**RECORD SET:**
------------------------------------------------

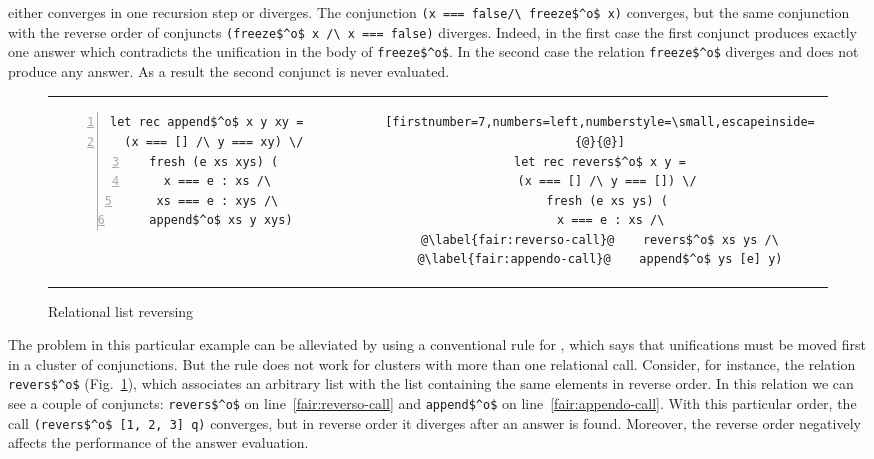 either converges in one recursion step or diverges. The conjunction \lstinline{(x === false/\ freeze$^o$ x)} converges, but the same conjunction with the reverse order of conjuncts
\lstinline{(freeze$^o$ x /\ x === false)} diverges. Indeed, in the first case the first conjunct produces exactly one answer which contradicts the unification in the body
of \lstinline{freeze$^o$}. In the second case the relation \lstinline{freeze$^o$} diverges and does not produce any answer. As a result the second conjunct
is never evaluated.

\begin{figure}[h!]
\centering
\begin{tabular}{cp{3cm}c}
\begin{lstlisting}[numbers=left,numberstyle=\small]
let rec append$^o$ x y xy =
  (x === [] /\ y === xy) \/
  fresh (e xs xys) (
    x === e : xs /\ 
    xs === e : xys /\ 
    append$^o$ xs y xys)
\end{lstlisting}
& &
\begin{lstlisting}[firstnumber=7,numbers=left,numberstyle=\small,escapeinside={@}{@}]
let rec revers$^o$ x y =
  (x === [] /\ y === []) \/
  fresh (e xs ys) (
    x === e : xs /\ 
@\label{fair:reverso-call}@    revers$^o$ xs ys /\
@\label{fair:appendo-call}@    append$^o$ ys [e] y)
\end{lstlisting}
\end{tabular}

\caption{Relational list reversing}
\label{fair:lst-reverso}
\end{figure}

The problem in this particular example can be alleviated by using a conventional rule for \mk, which says that unifications must be moved first in a cluster of conjunctions.
But the rule does not work for clusters with more than one relational call. Consider, for instance, the relation \lstinline{revers$^o$} (Fig.~\ref{fair:lst-reverso}), which associates
an arbitrary list with the list containing the same elements in reverse order. In this relation we can see a couple of conjuncts: \lstinline{revers$^o$} on line~\ref{fair:reverso-call} and
\lstinline{append$^o$} on line~\ref{fair:appendo-call}. With this particular order, the call \lstinline{(revers$^o$ [1, 2, 3] q)} converges, but in reverse order it diverges after an answer
is found. Moreover, the reverse order negatively affects the performance of the answer evaluation.

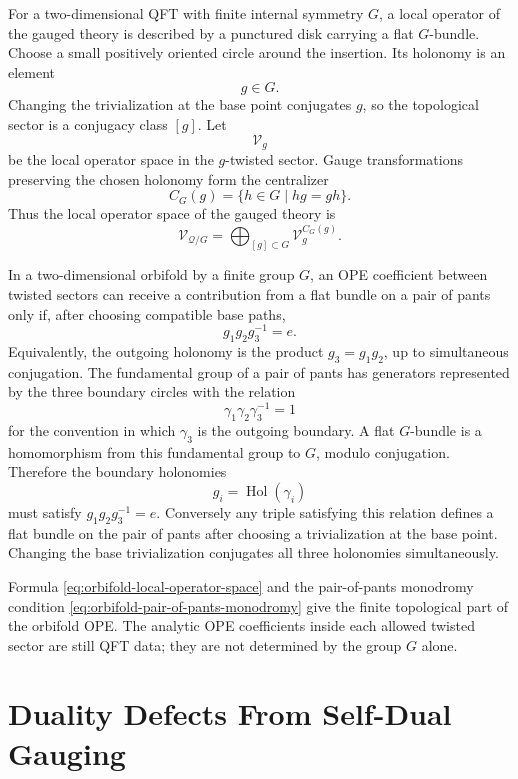 For a two-dimensional QFT with finite internal symmetry \(G\), a local
operator of the gauged theory is described by a punctured disk carrying a flat
\(G\)-bundle.  Choose a small positively oriented circle around the insertion.
Its holonomy is an element
\[
  g\in G.
\]
Changing the trivialization at the base point conjugates \(g\), so the
topological sector is a conjugacy class \([g]\).  Let
\[
  \mathcal V_g
\]
be the local operator space in the \(g\)-twisted sector.  Gauge
transformations preserving the chosen holonomy form the centralizer
\[
  C_G(g)=\{h\in G\mid hg=gh\}.
\]
Thus the local operator space of the gauged theory is
\begin{equation}
  \mathcal V_{\mathcal Q/G}
  =
  \bigoplus_{[g]\subset G}
  \mathcal V_g^{C_G(g)}.
  \label{eq:orbifold-local-operator-space}
\end{equation}

In a two-dimensional orbifold by a finite group \(G\), an OPE coefficient
between twisted sectors can receive a contribution from a flat bundle on a
pair of pants only if, after choosing compatible base paths,
\begin{equation}
  g_1g_2g_3^{-1}=e.
  \label{eq:orbifold-pair-of-pants-monodromy}
\end{equation}
Equivalently, the outgoing holonomy is the product \(g_3=g_1g_2\), up to
simultaneous conjugation.
The fundamental group of a pair of pants has generators represented by the
three boundary circles with the relation
\[
  \gamma_1\gamma_2\gamma_3^{-1}=1
\]
for the convention in which \(\gamma_3\) is the outgoing boundary.  A flat
\(G\)-bundle is a homomorphism from this fundamental group to \(G\), modulo
conjugation.  Therefore the boundary holonomies
\[
  g_i=\operatorname{Hol}(\gamma_i)
\]
must satisfy \(g_1g_2g_3^{-1}=e\).  Conversely any triple satisfying this
relation defines a flat bundle on the pair of pants after choosing a
trivialization at the base point.  Changing the base trivialization conjugates
all three holonomies simultaneously.

Formula \eqref{eq:orbifold-local-operator-space} and
the pair-of-pants monodromy condition \eqref{eq:orbifold-pair-of-pants-monodromy} give the finite
topological part of the orbifold OPE.  The analytic OPE coefficients inside
each allowed twisted sector are still QFT data; they are not determined by
the group \(G\) alone.

\section{Duality Defects From Self-Dual Gauging}

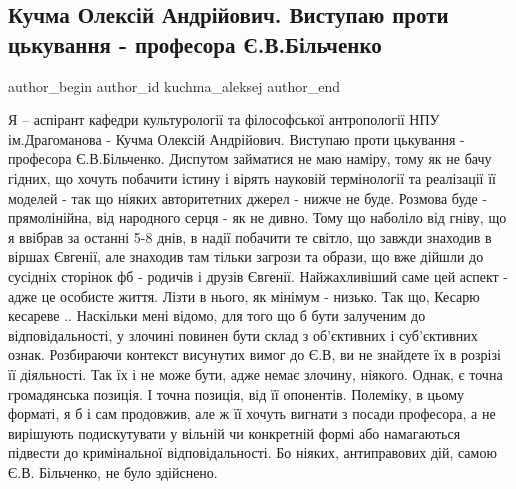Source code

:  
 
 
 
 
 
\subsection{Кучма Олексій Андрійович. Виступаю проти цькування - професора Є.В.Більченко}
\label{sec:28_01_2021.fb.kuchma_aleksej.1.bilchenko_evgenia_travlja}
\ifcmt
 author_begin
   author_id kuchma_aleksej
 author_end
\fi

Я – аспірант кафедри культурології та філософської антропології НПУ
ім.Драгоманова - Кучма Олексій Андрійович. Виступаю проти цькування - професора
Є.В.Більченко. Диспутом займатися не маю наміру, тому як не бачу гідних, що
хочуть побачити істину і вірять науковій термінології  та реалізації її моделей
- так що ніяких авторитетних джерел - нижче не буде. Розмова буде -
прямолінійна, від народного серця - як не дивно. Тому що наболіло від гніву, що
я ввібрав за останні 5-8 днів, в надії побачити те світло, що завжди знаходив в
віршах Євгенії, але знаходив там тільки загрози та образи, що вже дійшли до
сусідніх сторінок фб - родичів і друзів Євгенії. Найжахливіший саме цей аспект
- адже це особисте життя. Лізти в нього, як мінімум - низько. Так що, Кесарю
кесареве .. Наскільки мені відомо, для того що б бути залученим до
відповідальності, у злочині повинен бути склад з об'єктивних і суб'єктивних
ознак. Розбираючи контекст висунутих вимог до Є.В, ви не знайдете їх в розрізі
її діяльності. Так їх і не може бути, адже немає злочину, ніякого. Однак, є
точна громадянська позиція. І точна позиція, від її опонентів. Полеміку, в
цьому форматі, я б і сам продовжив, але ж її хочуть вигнати з посади професора,
а не вирішують подискутувати у вільній чи конкретній формі або намагаються
підвести до кримінальної відповідальності. Бо ніяких, антиправових дій, самою
Є.В. Більченко, не було здійснено.

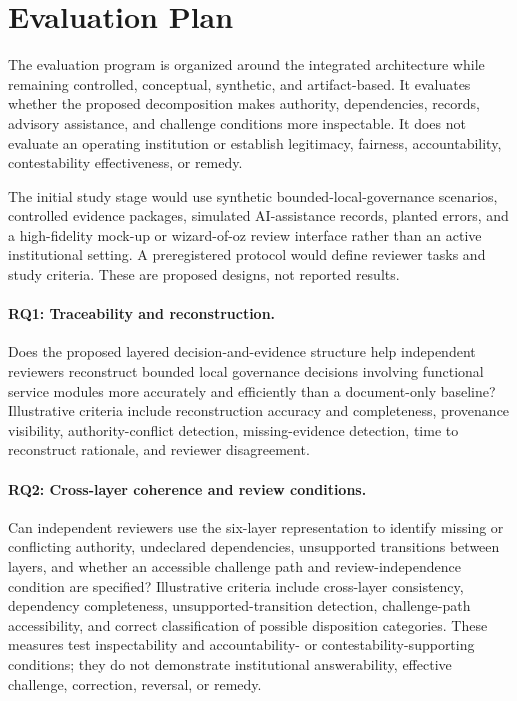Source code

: \documentclass[11pt]{article}
\begin{document}
\section{Evaluation Plan}

The evaluation program is organized around the integrated architecture while
remaining controlled, conceptual, synthetic, and artifact-based. It evaluates
whether the proposed decomposition makes authority, dependencies, records,
advisory assistance, and challenge conditions more inspectable. It does not
evaluate an operating institution or establish legitimacy, fairness,
accountability, contestability effectiveness, or remedy.

The initial study stage would use synthetic bounded-local-governance
scenarios, controlled evidence packages, simulated AI-assistance records,
planted errors, and a high-fidelity mock-up or wizard-of-oz review interface
rather than an active institutional setting. A preregistered protocol would
define reviewer tasks and study criteria. These are proposed designs, not
reported results.

\paragraph{RQ1: Traceability and reconstruction.} Does the proposed layered
decision-and-evidence structure help independent reviewers reconstruct bounded
local governance decisions involving functional service modules more
accurately and efficiently than a document-only baseline? Illustrative
criteria include reconstruction accuracy and completeness, provenance
visibility, authority-conflict detection, missing-evidence detection, time to
reconstruct rationale, and reviewer disagreement.

\paragraph{RQ2: Cross-layer coherence and review conditions.} Can independent
reviewers use the six-layer representation to identify missing or conflicting
authority, undeclared dependencies, unsupported transitions between layers,
and whether an accessible challenge path and review-independence condition are
specified? Illustrative criteria include cross-layer consistency, dependency
completeness, unsupported-transition detection, challenge-path accessibility,
and correct classification of possible disposition categories. These measures
test inspectability and accountability- or contestability-supporting
conditions; they do not demonstrate institutional answerability, effective
challenge, correction, reversal, or remedy.
\end{document}
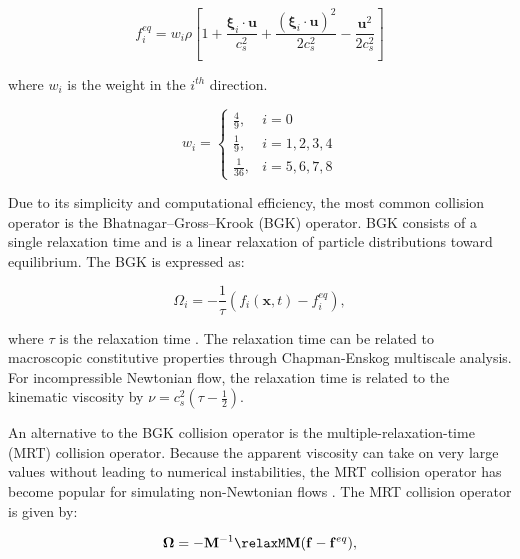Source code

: \documentclass{article}
\newcommand{\pos}{\mathbf{x}}
\newcommand{\pvel}{\boldsymbol{\xi}}
\newcommand{\mvel}{\mathbf{u}}
\newcommand{\cop}{\boldsymbol{\Omega}}
\newcommand{\transM}{\mathbf{M}}
\begin{document}
\begin{equation}
f_i^{eq} = w_i \rho \left[1 + \frac{\pvel_i \cdot \mvel}{c_s^2} + \frac{(\pvel_i \cdot \mvel)^2}{2c_s^2} - \frac{\mvel^2}{2c_s^2} \right]
\end{equation}

\noindent where $w_i$ is the weight in the $i^{th}$ direction.

\begin{equation*}
w_i = \begin{cases}
    \frac{4}{9}, & i = 0 \\
    \frac{1}{9}, & i = 1, 2, 3, 4 \\
    \frac{1}{36}, & i = 5, 6, 7, 8
\end{cases}
\end{equation*}

Due to its simplicity and computational efficiency, the most common collision operator is the Bhatnagar--Gross--Krook (BGK) operator.
BGK consists of a single relaxation time and is a linear relaxation of particle distributions toward equilibrium.
The BGK is expressed as:

\begin{equation}
\Omega_i = -\frac{1}{\tau} (f_i(\pos, t) - f_i^{eq}),
\end{equation}

\noindent where $\tau$ is the relaxation time \cite{Bha54}.
The relaxation time can be related to macroscopic constitutive properties through Chapman-Enskog multiscale analysis.
For incompressible Newtonian flow, the relaxation time is related to the kinematic viscosity by $\nu = c_s^2(\tau - \frac{1}{2})$.

An alternative to the BGK collision operator is the multiple-relaxation-time (MRT) collision operator.
Because the apparent viscosity can take on very large values without leading to numerical instabilities, the MRT collision operator has become popular for simulating non-Newtonian flows \cite{chen2014simulations,fallah2012multiple,tang2011bingham,vikhansky2008lattice,chai2011multiple}. %
The MRT collision operator is given by:

\begin{equation} \label{eq:mrt-col-op}
	\cop = - {\transM}^{-1} \relaxM \transM (\mathbf{f} - \mathbf{f}^{eq}),
\end{equation}
\end{document}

------------------------------------------------

**WORK REQUEST:**
Copy out all lines above that include the string "records".

**RESULT BELOW:**
whether the proposed decomposition makes authority, dependencies, records,
scenarios, controlled evidence packages, simulated AI-assistance records,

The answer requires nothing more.